Having the tools introduced above, it is now possible to discuss in more detail the steps for locating the microseismic event. According to an exemplary embodiment illustrated in FIG. 13, an algorithm for calculating the position of the microseismic event may be implemented in a processor to start with a step 1300 in which traces S(t, Rc) are received from the recorders. In step 1302 a signal model SiMo(t, Rc, Sg) is selected from the set of signal models SSM. In step 1304 the selected signal model is correlated with the recorded traces to produce the DM(t, Rc, Sg). The process advances to step 1305 in which the sum of neighboring traces SS is calculated using the expression SS(t, Rc, Sg)=ΣRcεVDM(t, Rc, Sg) where V is an area defined around receiver Rc.

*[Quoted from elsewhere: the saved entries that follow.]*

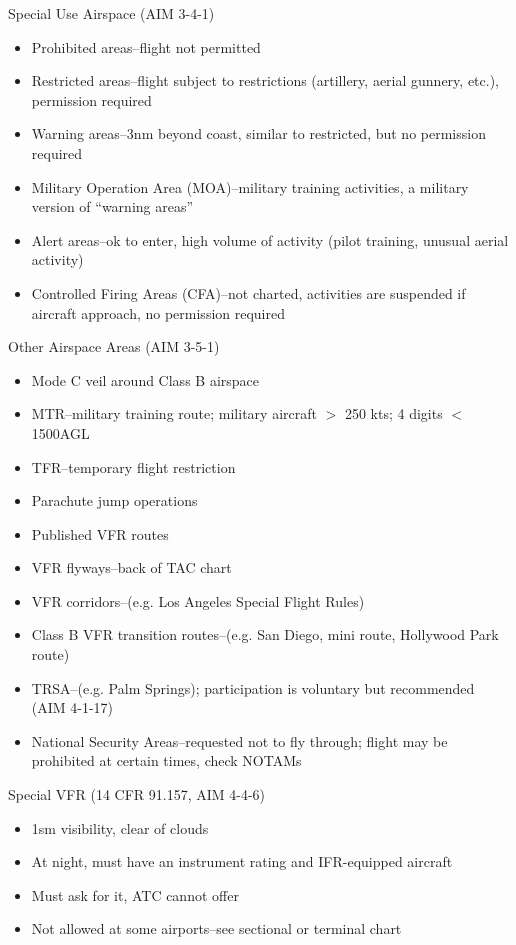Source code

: Special Use Airspace (AIM 3-4-1)
\begin{itemize}
  \item Prohibited areas--flight not permitted
  \item Restricted areas--flight subject to restrictions (artillery, aerial
    gunnery, etc.), permission required
  \item Warning areas--3nm beyond coast, similar to restricted, but no
    permission required
  \item Military Operation Area (MOA)--military training activities, a military
    version of ``warning areas''
  \item Alert areas--ok to enter, high volume of activity (pilot training,
    unusual aerial activity)
  \item Controlled Firing Areas (CFA)--not charted, activities are suspended if
    aircraft approach, no permission required
\end{itemize}

Other Airspace Areas (AIM 3-5-1)
\begin{itemize}
  \item Mode C veil around Class B airspace
  \item MTR--military training route; military aircraft $>$ 250 kts; 4 digits $<$
    1500AGL
  \item TFR--temporary flight restriction
  \item Parachute jump operations
  \item Published VFR routes
  \item VFR flyways--back of TAC chart
  \item VFR corridors--(e.g. Los Angeles Special Flight Rules)
  \item Class B VFR transition routes--(e.g. San Diego, mini route, Hollywood
    Park route)
  \item TRSA--(e.g. Palm Springs); participation is voluntary but recommended
    (AIM 4-1-17)
  \item National Security Areas--requested not to fly through; flight may be
    prohibited at certain times, check NOTAMs
\end{itemize}

Special VFR (14 CFR 91.157, AIM 4-4-6)
\begin{itemize}
  \item 1sm visibility, clear of clouds
  \item At night, must have an instrument rating and IFR-equipped aircraft
  \item Must ask for it, ATC cannot offer
  \item Not allowed at some airports--see sectional or terminal chart
\end{itemize}

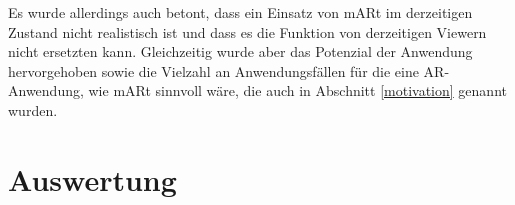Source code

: Es wurde allerdings auch betont, dass ein Einsatz von mARt im derzeitigen Zustand nicht realistisch ist und dass es die Funktion von derzeitigen Viewern nicht ersetzten kann. Gleichzeitig wurde aber das Potenzial der Anwendung hervorgehoben sowie die Vielzahl an Anwendungsfällen für die eine AR-Anwendung, wie mARt sinnvoll wäre, die auch in Abschnitt \ref{motivation} genannt wurden. 

\section{Auswertung}
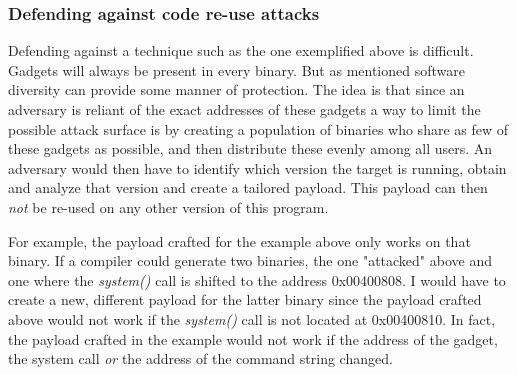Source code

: \subsubsection{Defending against code re-use attacks}

Defending against a technique such as the one exemplified above is difficult. Gadgets will
always be present in every binary. But as mentioned software diversity can provide some
manner of protection. The idea is that since an adversary is reliant of the exact
addresses of these gadgets a way to limit the possible attack surface is by creating a
population of binaries who share as few of these gadgets as possible, and then distribute
these evenly among all users. An adversary would then have to identify which version the
target is running, obtain and analyze that version and create a tailored payload. This
payload can then \textit{not} be re-used on any other version of this program.

For example, the payload crafted for the example above only works on that binary. If a
compiler could generate two binaries, the one "attacked" above and one where the
\textit{system()} call is shifted to the address 0x00400808. I would have to create a new,
different payload for the latter binary since the payload crafted above would not work if
the \textit{system()} call is not located at 0x00400810. In fact, the payload crafted in
the example would not work if the address of the gadget, the system call \textit{or} the
address of the command string changed.
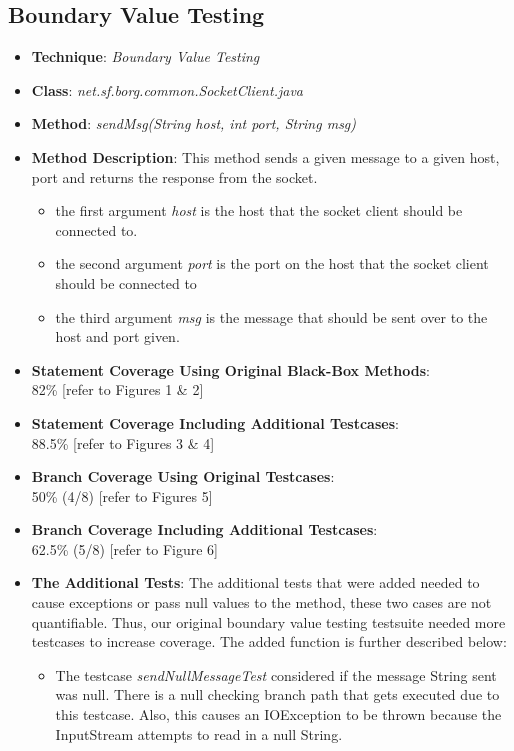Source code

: \documentclass[fontsize=12pt,paper=letter,twoside]{scrartcl}
\begin{document}
\newpage
\subsection{Boundary Value Testing}
\begin{itemize}
\item \textbf{Technique}: \emph{Boundary Value Testing}
\item \textbf{Class}: \emph{net.sf.borg.common.SocketClient.java}
\item \textbf{Method}: \emph{sendMsg(String host, int port, String msg)}
\item \textbf{Method Description}: This method sends a given message to a given host, port and returns the response from the socket.
\begin{itemize}
\item the first argument \emph{host} is the host that the socket client should be connected to.
\item the second argument \emph{port} is the port on the host that the socket client should be connected to
\item the third argument \emph{msg} is the message that should be sent over to the host and port given.
\end{itemize}

\item \textbf{Statement Coverage Using Original Black-Box Methods}: \\ 82\%  [refer to Figures 1 \& 2]
\item \textbf{Statement Coverage Including Additional Testcases}: \\ 88.5\% [refer to Figures 3 \& 4]

\item \textbf{Branch Coverage Using Original Testcases}: \\ 50\% (4/8) [refer to Figures 5]
\item \textbf{Branch Coverage Including Additional Testcases}: \\ 62.5\% (5/8) [refer to Figure 6]

\item \textbf{The Additional Tests}: The additional tests that were added needed to cause exceptions or pass null values to the method, these two cases are not quantifiable. Thus, our original boundary value testing testsuite needed more testcases to increase coverage. The added function is further described below:
\begin{itemize}
\item The testcase \emph{sendNullMessageTest} considered if the message String sent was null. There is a null checking branch path that gets executed due to this testcase. Also, this causes an IOException to be thrown because the InputStream attempts to read in a null String.


\end{itemize}
\end{itemize}
\end{document}
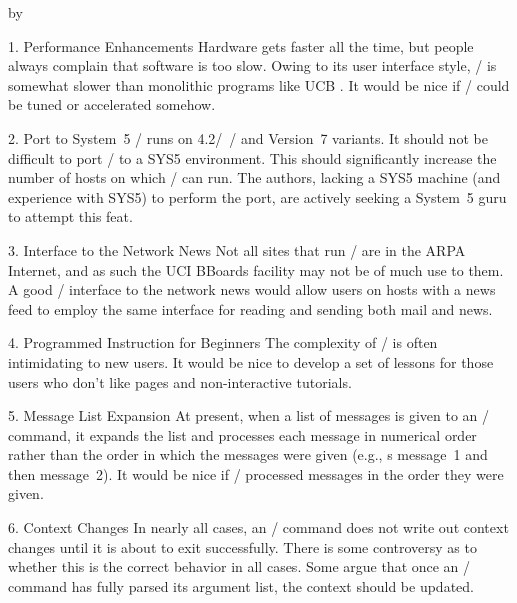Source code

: {\advance\leftskip by\parindent
\item{1.} Performance Enhancements\hbreak
Hardware gets faster all the time, but people always complain that software
is too slow.
Owing to its user interface style,
\MH/ is somewhat slower than monolithic programs like UCB .
It would be nice if \MH/ could be tuned or accelerated somehow.

\item{2.} Port to System~5\hbreak
\MH/ runs on 4.2\bsd/~\unix/ and Version~7 variants.
It should not be difficult to port \MH/ to a SYS5 environment.
This should significantly increase the number of hosts
on which \MH/ can run.
The authors,
lacking a SYS5 machine (and experience with SYS5) to perform the port,
are actively seeking a System~5 guru to attempt this feat.

\item{3.} Interface to the Network News\hbreak
Not all sites that run \MH/ are in the ARPA Internet,
and as such the UCI BBoards facility may not be of much use to them.
A good \MH/ interface to the network news would allow users on hosts with a
news feed to employ the same interface for reading and sending both mail and
news.

\item{4.} Programmed Instruction for Beginners\hbreak
The complexity of \MH/ is often intimidating to new users.
It would be nice to develop a set of  lessons for those users who
don't like  pages and non-interactive tutorials.

\item{5.} Message List Expansion\hbreak
At present, when a list of messages is given to an \MH/ command,
it expands the list and processes each message in numerical order
rather than the order in which the messages were given
(e.g.,  s message~1
and then message~2).
It would be nice if \MH/ processed messages in the order
they were given.

\item{6.} Context Changes\hbreak
In nearly all cases,
an \MH/ command does not write out context changes until it is about to exit
successfully.
There is some controversy as to whether this is the correct behavior
in all cases.
Some argue that once an \MH/ command has fully parsed its argument list,
the context should be updated.
\par}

The process then goes to step 1306 in which DM(t, Rc, Sg) is further multiplied with the sum of neighboring traces SS(t, Rc, Sg) (calculated in step 1305 ) for determining DMSS(t, Rc, Sg). Then, in step 1308 the detection curve DC(t) is calculated for the current location Sg. The detection curve (DC) may be calculated based on mathematical expression DC(t, Sg)=ΣRcDMSS(t, Rc, Sg). It is noted that the detection curve is no longer a function of Rc. In step 1312, the maximum value of the detection curve (DC) is mapped at the corresponding point Sg of source grid 70.

However, at this step it might not be known the location of the microseismic event. To determine this location, the process moves to step 1311 which consists of repeating steps 1302 to 1312 for all signal models of set SSM after all points of the grid have been considered. Note that there is a detection curve (that varies in time) for each point of the grid. In step 1312, the maximum point for each detection curve is selected and mapped as shown in FIG. 10. The largest value of this map is selected in step 1314 as indicating the location of the microseismic event.

Having identified the position of the microseismic event, the process illustrated in FIG. 4 advances to step 406 for characterizing the microseismic event. As noted above, in step 406, the sign and amplitude changes of the correlations DM are considered. More specifically, any given focal mechanism is associated to a certain distribution of signed amplitudes of DM. The focal mechanism of a seismic event describes the inelastic deformation in the source region that generates the seismic waves. Focal mechanisms are derived from a solution of the moment tensor for the seismic event, which itself is estimated by an analysis of the observed seismic waveforms. Depending on the focal mechanism, the ground displacements measured by the receivers may be only positive (if an explosion occurred in the subsurface) or both positive and negative (for an earthquake) or may have other distributions.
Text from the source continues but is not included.